Fire in the quarter of San Marquola - Francesco Guardi. 32x51
The fire of oil depots on November 28, 1789 in the Venetian Ghetto is another alarm sign that foreshadowed the sunset of the great city. The seventy-eight-year-old artist, despite his malaise, nevertheless made in-kind sketches. One of them, located today in the New York Metropolitan Museum of Art, served as the basis for the painting. "Fire in the quarter of San Marquola" (second picture - at the Correr Museum in Venice).

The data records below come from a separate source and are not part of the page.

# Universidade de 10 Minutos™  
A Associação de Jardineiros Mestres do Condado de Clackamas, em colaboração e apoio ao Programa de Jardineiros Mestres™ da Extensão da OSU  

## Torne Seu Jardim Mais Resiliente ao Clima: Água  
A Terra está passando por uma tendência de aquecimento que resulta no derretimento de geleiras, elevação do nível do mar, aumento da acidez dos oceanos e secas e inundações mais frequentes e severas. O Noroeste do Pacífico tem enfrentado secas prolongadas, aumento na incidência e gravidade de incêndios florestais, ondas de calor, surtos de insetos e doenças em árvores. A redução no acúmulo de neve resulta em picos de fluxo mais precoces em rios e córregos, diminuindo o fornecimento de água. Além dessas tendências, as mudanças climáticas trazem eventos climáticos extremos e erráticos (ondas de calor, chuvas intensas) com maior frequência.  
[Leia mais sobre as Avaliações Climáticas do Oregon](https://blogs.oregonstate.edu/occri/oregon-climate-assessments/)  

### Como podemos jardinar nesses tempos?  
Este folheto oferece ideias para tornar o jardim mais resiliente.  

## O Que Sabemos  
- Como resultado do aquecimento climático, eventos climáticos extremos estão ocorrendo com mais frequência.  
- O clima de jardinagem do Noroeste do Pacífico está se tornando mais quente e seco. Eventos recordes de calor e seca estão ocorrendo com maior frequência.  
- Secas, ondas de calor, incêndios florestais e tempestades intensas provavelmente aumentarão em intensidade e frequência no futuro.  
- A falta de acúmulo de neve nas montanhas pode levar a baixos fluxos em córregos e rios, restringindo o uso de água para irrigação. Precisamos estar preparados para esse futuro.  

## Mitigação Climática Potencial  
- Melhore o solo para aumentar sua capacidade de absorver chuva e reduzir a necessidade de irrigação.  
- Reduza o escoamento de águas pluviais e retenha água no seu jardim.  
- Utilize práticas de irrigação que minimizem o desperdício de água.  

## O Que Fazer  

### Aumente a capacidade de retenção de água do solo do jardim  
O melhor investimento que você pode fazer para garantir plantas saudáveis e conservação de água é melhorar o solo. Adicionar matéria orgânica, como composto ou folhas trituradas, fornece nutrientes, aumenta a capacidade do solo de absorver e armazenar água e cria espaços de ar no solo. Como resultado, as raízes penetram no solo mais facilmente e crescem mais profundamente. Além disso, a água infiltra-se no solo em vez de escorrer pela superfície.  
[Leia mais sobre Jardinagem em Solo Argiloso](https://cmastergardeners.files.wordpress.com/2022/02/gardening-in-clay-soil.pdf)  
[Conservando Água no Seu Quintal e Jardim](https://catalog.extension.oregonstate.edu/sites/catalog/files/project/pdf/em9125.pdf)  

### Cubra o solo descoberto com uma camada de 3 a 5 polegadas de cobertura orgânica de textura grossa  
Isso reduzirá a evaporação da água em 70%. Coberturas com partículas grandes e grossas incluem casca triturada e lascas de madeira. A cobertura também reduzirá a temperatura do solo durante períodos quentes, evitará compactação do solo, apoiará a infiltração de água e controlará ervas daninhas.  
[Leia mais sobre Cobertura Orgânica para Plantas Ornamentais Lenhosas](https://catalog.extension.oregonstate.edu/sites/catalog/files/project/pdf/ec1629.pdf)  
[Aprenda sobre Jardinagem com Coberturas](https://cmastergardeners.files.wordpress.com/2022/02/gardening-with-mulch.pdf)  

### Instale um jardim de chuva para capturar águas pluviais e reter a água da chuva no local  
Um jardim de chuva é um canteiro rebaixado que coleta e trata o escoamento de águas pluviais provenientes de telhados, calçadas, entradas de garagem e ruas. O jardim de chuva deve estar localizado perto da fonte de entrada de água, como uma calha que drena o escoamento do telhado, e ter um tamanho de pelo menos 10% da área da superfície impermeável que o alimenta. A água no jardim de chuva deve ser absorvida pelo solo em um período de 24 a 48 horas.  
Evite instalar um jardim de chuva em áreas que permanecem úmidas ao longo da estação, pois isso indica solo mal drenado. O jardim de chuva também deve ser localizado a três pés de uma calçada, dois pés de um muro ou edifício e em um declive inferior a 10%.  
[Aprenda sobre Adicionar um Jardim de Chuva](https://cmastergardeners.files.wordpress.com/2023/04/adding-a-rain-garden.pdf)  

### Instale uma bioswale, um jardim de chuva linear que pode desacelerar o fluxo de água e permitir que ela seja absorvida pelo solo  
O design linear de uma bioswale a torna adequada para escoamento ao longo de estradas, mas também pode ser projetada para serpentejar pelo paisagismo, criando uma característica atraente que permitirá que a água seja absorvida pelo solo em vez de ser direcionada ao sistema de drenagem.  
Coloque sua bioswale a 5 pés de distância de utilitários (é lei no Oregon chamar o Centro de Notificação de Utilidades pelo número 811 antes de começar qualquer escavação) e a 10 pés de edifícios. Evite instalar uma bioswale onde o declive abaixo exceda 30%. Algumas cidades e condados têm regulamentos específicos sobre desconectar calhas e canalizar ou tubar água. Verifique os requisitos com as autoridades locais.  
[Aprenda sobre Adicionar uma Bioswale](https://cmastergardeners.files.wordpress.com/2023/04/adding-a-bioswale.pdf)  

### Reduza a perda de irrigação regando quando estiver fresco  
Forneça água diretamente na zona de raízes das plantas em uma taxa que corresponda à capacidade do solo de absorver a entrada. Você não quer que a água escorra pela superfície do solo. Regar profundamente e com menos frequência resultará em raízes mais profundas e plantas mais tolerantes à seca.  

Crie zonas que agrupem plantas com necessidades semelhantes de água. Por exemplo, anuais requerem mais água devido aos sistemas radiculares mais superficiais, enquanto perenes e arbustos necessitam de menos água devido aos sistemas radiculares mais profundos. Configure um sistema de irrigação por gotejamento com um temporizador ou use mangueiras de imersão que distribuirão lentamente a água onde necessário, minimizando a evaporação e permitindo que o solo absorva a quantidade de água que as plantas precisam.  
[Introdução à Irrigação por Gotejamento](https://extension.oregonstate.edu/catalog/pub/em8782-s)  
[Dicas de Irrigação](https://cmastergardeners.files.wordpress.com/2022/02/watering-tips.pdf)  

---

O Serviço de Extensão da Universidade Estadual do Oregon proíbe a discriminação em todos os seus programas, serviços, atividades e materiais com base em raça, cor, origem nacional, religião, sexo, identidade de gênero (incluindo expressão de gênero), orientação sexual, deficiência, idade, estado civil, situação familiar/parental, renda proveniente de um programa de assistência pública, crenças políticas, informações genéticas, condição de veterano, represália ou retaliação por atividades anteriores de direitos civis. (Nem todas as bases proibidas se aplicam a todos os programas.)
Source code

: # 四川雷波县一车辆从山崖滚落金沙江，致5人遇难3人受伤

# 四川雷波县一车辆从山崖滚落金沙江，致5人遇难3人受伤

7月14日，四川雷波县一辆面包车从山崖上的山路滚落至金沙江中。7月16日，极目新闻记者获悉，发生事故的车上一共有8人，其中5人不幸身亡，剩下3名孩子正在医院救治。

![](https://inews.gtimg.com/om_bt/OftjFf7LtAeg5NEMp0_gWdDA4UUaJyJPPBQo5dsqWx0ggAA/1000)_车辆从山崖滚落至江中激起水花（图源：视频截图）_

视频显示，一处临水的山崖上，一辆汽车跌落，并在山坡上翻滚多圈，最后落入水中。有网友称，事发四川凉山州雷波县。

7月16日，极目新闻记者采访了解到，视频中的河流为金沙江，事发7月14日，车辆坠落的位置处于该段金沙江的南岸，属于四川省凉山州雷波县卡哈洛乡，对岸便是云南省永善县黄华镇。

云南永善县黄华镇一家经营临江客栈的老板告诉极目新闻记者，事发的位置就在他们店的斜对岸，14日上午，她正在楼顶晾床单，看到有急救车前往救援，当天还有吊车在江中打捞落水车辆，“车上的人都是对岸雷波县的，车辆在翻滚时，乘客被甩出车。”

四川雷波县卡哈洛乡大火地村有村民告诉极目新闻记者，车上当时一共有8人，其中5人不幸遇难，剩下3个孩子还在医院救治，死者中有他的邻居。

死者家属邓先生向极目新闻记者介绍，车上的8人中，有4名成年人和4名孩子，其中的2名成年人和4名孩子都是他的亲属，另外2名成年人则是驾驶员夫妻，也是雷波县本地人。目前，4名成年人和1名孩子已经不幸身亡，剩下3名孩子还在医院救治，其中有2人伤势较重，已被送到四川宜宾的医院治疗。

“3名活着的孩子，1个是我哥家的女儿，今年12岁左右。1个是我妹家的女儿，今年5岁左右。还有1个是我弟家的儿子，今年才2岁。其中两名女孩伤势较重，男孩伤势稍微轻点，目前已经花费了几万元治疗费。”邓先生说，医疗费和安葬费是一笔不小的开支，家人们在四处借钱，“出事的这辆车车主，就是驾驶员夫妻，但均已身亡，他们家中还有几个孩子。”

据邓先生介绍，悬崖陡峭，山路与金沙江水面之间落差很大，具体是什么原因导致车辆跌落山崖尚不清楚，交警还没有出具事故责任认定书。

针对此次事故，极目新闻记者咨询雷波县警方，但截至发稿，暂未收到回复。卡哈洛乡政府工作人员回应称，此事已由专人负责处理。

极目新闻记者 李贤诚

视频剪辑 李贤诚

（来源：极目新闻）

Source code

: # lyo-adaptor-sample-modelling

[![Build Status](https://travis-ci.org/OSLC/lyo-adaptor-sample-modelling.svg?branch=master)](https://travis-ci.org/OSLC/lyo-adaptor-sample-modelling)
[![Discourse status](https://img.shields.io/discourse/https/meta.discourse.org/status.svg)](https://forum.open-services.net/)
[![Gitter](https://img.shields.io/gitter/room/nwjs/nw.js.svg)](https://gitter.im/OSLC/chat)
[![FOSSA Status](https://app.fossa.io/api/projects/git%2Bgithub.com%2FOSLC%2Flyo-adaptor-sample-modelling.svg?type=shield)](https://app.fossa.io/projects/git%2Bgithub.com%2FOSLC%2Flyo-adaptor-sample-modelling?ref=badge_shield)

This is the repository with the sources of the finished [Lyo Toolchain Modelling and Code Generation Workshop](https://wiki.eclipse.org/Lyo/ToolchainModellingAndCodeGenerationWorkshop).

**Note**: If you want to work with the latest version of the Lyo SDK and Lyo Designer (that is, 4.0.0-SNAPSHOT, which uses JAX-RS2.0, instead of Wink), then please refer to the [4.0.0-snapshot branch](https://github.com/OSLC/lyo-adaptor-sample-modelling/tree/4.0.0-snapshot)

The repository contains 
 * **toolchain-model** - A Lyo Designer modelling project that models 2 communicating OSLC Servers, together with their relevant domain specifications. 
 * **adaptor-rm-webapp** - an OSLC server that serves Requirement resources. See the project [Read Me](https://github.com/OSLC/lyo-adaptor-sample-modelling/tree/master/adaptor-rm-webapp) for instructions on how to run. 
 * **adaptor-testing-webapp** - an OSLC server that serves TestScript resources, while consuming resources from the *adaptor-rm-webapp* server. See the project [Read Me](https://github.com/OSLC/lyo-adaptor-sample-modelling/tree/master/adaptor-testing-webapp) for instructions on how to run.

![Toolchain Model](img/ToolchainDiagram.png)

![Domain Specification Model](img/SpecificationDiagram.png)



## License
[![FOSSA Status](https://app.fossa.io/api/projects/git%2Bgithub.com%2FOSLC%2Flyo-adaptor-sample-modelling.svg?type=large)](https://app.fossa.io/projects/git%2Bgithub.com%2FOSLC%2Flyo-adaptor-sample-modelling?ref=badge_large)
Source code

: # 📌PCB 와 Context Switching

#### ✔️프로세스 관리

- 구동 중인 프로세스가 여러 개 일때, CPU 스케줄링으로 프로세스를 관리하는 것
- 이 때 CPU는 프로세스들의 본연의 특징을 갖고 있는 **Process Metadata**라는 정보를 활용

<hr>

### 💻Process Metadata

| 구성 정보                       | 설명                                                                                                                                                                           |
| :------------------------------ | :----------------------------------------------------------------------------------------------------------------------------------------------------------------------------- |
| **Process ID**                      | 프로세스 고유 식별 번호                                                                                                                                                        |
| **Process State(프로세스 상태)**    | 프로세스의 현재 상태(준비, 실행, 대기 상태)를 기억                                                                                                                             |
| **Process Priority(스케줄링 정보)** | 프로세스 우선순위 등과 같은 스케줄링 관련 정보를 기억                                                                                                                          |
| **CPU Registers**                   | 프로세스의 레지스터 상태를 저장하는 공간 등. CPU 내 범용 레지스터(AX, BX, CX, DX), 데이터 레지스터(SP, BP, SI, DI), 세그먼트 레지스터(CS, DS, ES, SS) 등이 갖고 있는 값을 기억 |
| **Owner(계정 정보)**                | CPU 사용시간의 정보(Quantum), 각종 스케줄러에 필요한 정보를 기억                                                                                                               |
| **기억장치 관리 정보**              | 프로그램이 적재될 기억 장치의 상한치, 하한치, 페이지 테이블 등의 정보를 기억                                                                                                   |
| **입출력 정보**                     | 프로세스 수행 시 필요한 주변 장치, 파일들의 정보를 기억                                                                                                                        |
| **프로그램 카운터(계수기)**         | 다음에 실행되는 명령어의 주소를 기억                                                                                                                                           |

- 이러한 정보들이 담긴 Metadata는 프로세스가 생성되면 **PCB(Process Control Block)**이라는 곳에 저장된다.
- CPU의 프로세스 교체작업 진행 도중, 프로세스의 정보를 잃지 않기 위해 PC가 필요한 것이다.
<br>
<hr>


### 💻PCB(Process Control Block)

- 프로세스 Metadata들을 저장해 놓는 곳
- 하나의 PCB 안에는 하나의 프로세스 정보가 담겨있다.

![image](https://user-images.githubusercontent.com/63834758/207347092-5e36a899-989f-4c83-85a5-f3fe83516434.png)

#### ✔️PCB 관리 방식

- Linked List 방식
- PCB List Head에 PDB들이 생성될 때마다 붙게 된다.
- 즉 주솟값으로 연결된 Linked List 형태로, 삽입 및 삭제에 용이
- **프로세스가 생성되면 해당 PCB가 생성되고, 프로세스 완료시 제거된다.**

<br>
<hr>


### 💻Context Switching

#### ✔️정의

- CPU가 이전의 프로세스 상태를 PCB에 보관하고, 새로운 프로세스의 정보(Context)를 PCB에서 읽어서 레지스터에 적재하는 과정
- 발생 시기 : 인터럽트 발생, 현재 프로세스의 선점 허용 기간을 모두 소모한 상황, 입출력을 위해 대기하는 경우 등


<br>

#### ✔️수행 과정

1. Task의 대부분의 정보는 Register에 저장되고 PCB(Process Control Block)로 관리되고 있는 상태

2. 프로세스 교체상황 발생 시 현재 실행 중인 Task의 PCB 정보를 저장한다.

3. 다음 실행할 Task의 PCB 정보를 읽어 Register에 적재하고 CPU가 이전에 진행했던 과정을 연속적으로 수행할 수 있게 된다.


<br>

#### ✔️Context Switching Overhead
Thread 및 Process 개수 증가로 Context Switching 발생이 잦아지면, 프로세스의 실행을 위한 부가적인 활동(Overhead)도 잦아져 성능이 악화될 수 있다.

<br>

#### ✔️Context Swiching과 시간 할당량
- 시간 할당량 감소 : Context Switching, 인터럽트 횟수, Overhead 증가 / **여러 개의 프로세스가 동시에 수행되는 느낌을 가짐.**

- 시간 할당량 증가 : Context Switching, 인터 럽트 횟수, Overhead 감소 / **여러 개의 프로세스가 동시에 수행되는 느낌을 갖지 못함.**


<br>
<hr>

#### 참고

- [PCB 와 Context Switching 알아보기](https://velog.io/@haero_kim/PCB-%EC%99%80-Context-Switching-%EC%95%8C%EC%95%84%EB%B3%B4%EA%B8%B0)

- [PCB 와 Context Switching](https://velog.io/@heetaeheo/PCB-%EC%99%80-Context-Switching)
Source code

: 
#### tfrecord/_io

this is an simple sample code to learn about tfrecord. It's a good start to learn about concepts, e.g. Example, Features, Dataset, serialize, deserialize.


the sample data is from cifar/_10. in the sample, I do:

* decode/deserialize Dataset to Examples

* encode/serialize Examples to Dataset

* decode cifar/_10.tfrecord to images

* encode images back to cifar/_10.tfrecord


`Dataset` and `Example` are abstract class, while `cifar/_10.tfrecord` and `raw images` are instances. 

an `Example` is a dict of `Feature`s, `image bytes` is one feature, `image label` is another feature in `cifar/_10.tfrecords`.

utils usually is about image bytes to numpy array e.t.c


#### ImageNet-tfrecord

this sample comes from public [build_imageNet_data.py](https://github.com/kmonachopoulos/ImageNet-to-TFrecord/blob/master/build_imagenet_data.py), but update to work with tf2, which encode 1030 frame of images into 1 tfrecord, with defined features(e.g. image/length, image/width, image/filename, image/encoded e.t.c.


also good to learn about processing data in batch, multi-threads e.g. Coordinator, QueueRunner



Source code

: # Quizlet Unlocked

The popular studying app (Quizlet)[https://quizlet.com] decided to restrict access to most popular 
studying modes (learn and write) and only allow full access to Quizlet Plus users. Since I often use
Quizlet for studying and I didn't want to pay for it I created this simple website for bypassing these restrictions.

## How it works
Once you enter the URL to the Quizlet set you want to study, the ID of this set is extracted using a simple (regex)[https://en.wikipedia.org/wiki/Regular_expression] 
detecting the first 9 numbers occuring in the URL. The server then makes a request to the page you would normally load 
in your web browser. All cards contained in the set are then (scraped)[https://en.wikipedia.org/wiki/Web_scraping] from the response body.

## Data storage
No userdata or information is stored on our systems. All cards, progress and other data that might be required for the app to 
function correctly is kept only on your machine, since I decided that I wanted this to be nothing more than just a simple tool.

The flame that spread to the houses adjacent to the warehouses highlighted the walls and roofs on which firefighters heroically tried to resist it. The foreground is almost all horizontal indicated by the backs of onlookers and sympathizers. A hot palette of shades of reddish and golden colors burst into the twilight flavor, so tangibly transmitting the heat of a monstrous fire. Guardi’s dynamic brush with a live brushstroke, transferring random pores to the walls of the flame onto the canvas, becomes truly free, impetuous. The artist does not try to draw fire, he conveys its destructive, all-consuming essence. Such an embodiment of fiery fury, experiments in the field of color will meet only after several decades in the work of the romantic Englishman William Turner. The lessons of the Venetians will largely become the basis for artists who prioritize color in the system of painting searches.